Replace email address in commits
This is a little bit different from the above commands, but sometimes you
made commits with a wrong email address. This can be fixed by creating a
file named .mailmap
in the desired repository with the following
contents:
<new@email> <curent@email>
Note that angle brackets <
and >
around both email addresses are
mandatory, otherwise the following error happens:
Unparseable mailmap file: line #1 is bad: ...
With the properly formatted .mailmap
file in place, issue the rewrite
command:
git-filter-repo --use-mailmap
Even though changing email address in commits seems like an innocent change, it too changes commit SHA hashes, as they are computed with the authors email address in mind.
Replace author's name in commits
A variation of the above is to replace the author's name. I have not used
this personally, but I can think of a situation of using a nickname for
commits you just want to make public or the opposite scenario, where you
made commits with your true identity, but you want to show off just using a
nickname.

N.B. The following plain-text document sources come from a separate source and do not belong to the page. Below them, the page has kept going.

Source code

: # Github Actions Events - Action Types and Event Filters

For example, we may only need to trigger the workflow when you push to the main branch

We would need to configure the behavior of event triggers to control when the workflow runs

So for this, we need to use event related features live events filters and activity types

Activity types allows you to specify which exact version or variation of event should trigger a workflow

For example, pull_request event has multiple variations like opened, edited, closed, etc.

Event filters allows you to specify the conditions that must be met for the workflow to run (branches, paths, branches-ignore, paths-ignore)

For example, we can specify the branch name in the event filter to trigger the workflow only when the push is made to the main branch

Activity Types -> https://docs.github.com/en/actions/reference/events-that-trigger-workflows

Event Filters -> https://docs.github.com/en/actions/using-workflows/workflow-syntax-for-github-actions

All the steps are identical, with a tweak to the .mailmap
file:
Name Surname <current@email> <current@email>
And again, run the following:
git-filter-repo --use-mailmap
You can obviously also combine changing both the author and the email in the same step:
Name Surname <new@email> <current@email>
Note that the author's name will be only changed for the commits that match
current@email
so this is something to keep in mind!
Checking the changes
After you've done your changes, it is always safe to check if everything went right. One way of doing so is to use the git inspection GUI to inspect all branches:
gitk --all
If GUI is not available, this command could serve as a base for the endeavor:
git log --graph --all --format='%h %an <%ae>'
Tweak the above if needed.
Conclusion
The git-filter-repo
is a very versatile tool that can do many actions
with just one line. It is the official preferred way of rewriting git
history. Most of the time you find yourself using it for removing sensitive
information such as passwords, but most other actions needed for a
repository clean-up are possible, when you know the right syntax. Remember
to keep the backups, do not rewrite public repositories unless absolutely
necessary and keep your repositories clean. Enjoy!